Reconciling who you are and how you’re perceived is tricky business for everyone. In seventh grade, my English teacher made us imagine celebrating our birthdays with every friend we had. Open your mind now, and visualize your work friends, who exclusively know you via sanitized lunch meetings and extremely sane Slack messages, meeting your high school friends, who last knew you a dozen haircuts and four personalities ago. These two groups compare notes, scratch their heads and revise their image of you over and over until it makes sense that the person they both know is you. It’s enough to make me consider never celebrating a birthday, attending a party or making a friend ever again.
It’s not that men aren’t crazy too — the issue here is who sees whom, who gets to cast meaning and who gets to throw around the “lunatic” label. Fictional and real-life boogeymen from Patrick Bateman to Jeffrey Dahmer commit acts of violence that Carrie and Aileen Wuornos match, and there’s no parity issue there. It’s just that men get perfectly ordinary justifications for their psychosis — the “Fight Club” dude kick-starts the entire book by announcing that he’s bored of his job and needs a hobby — while female insanity inexplicably rises, fully formed and miraculous, from nothing but seafoam. There’s no motive, no backstory, no originating seed. When you really get down to it, men go crazy for good reasons, but women go crazy because women are crazy.
This, however, begs an important question: If women go crazy because women are crazy, then why are crazy women still news? Circe curses men and turns them into pigs because she is vengeful. Scylla and Charybdis wreak senseless havoc because they do. Sirens lure men to their watery deaths because they are callous and deranged. We’ll accept the reasoning, but judging sanity is a one-way street parallel to the thoroughfare of gender. Odysseus is reputedly brilliant, but he’s never considered just minding his own business. Why does he insist on lunging into the paths of enchantresses, whirlpools and birdwomen with murderous intent? At some point, I have to ask — if you accept Hannibal’s invitation for a romantic dinner for two, is the serial killer the only person out of their mind?

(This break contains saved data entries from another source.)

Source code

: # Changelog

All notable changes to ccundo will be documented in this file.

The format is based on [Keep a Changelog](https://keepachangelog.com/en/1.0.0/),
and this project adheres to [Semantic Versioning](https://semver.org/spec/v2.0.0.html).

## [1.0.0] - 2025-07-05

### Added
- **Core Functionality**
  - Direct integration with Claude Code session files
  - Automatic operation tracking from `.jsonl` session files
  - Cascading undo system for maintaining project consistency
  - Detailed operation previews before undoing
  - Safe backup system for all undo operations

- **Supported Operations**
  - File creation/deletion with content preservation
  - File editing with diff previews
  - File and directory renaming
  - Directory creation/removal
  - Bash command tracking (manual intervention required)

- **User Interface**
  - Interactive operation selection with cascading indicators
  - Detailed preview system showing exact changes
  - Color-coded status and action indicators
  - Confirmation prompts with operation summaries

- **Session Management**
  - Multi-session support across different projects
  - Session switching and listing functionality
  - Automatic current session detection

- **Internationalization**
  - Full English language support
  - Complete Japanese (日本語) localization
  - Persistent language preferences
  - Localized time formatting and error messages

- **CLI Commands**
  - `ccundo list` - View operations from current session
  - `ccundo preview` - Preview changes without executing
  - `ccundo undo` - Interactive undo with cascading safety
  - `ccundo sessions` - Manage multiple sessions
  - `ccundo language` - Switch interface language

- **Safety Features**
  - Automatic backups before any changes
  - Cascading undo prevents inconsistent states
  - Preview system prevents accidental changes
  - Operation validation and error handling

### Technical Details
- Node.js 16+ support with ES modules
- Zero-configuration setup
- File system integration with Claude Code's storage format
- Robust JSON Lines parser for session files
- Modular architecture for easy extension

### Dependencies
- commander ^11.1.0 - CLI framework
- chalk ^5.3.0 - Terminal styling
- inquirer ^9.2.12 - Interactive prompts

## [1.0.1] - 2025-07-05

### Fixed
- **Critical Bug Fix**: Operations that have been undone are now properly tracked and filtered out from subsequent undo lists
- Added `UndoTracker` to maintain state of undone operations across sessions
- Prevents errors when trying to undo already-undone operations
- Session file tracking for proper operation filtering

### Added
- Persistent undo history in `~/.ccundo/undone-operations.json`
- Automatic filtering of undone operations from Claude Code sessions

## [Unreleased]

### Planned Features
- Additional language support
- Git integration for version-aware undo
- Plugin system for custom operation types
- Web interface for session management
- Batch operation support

Enter then, a new technological era, where who sees what about you is entirely within your control. Close Instagram friends, private Snapchat stories, and even the treasured finsta are all mainstays of the modern woman’s repertoire. As it turns out, all that women had to do to not become news was become their own paparazzi. Of the people in my life, it’s my finsta followers who I’d sob to first and only. We simply deprive the crowds of our lives of the splashy content they’re looking for. It’s objectively difficult to decide who should be institutionalized from LinkedIn profiles or photos of graduation. For once, technology shields instead of exposing, and finally, we have the blessed power to save the truly judgment-inspiring moments for just a precious few. It’s a party with a guest list so exclusive no one needs to compare notes on who you actually are, let alone call you crazy for it.
Even so, technology didn’t solve the issue of being perceived so much as bypass the arena for it, and we didn’t reclaim privacy so much as construct a poor facsimile for it. I’ve read finsta captions chronicling substance abuse, eating disorders and legal troubles that invite labeling of their authors as “crazy,” but in this setting, “crazy” is not so much a denigration so much as an explanation for how we all ended up here — sobbing on a fiercely guarded Instagram — in the first place. Social media brought young white women closer than ever to becoming the sole arbiters of their own images, but as my dear friend and finsta mutual Emma writes, the shadow of Sylvia Plath, Lana Del Rey and the modern sad girl is long and dark.
We’re ultimately far from compassion, not for crazy women and not even among crazy women. Amy Winehouse died the same year the iPhone 4S was released, and the blurry smartphone footage of her final concerts was not evidence of her substance abuse but of her inability to prioritize her fans’ experience. The finsta won’t cast the secret feminine underground into light and love. Even within the insular network of finsta mutuals, there’s a voyeuristic degree of fixation. We strain for echoes of our own heartaches and insecurities in others’ posts, an act Emma calls “staring into the fun house mirror of another girl’s hell.”
In watching to look for my own reflection, I’ve gotten a valuable education and a sensation of kinship, but their sum is a poor substitute for empathy. In the end, we’re all still just appraising, evaluating, looking for and at one another. From a sometimes-crazy woman herself, I have the sensation that we, like Odysseus, need to examine ourselves first: Why do we think women are crazy? If we walk around calling everything and everyone crazy, how can we be sure that we’re the sane ones?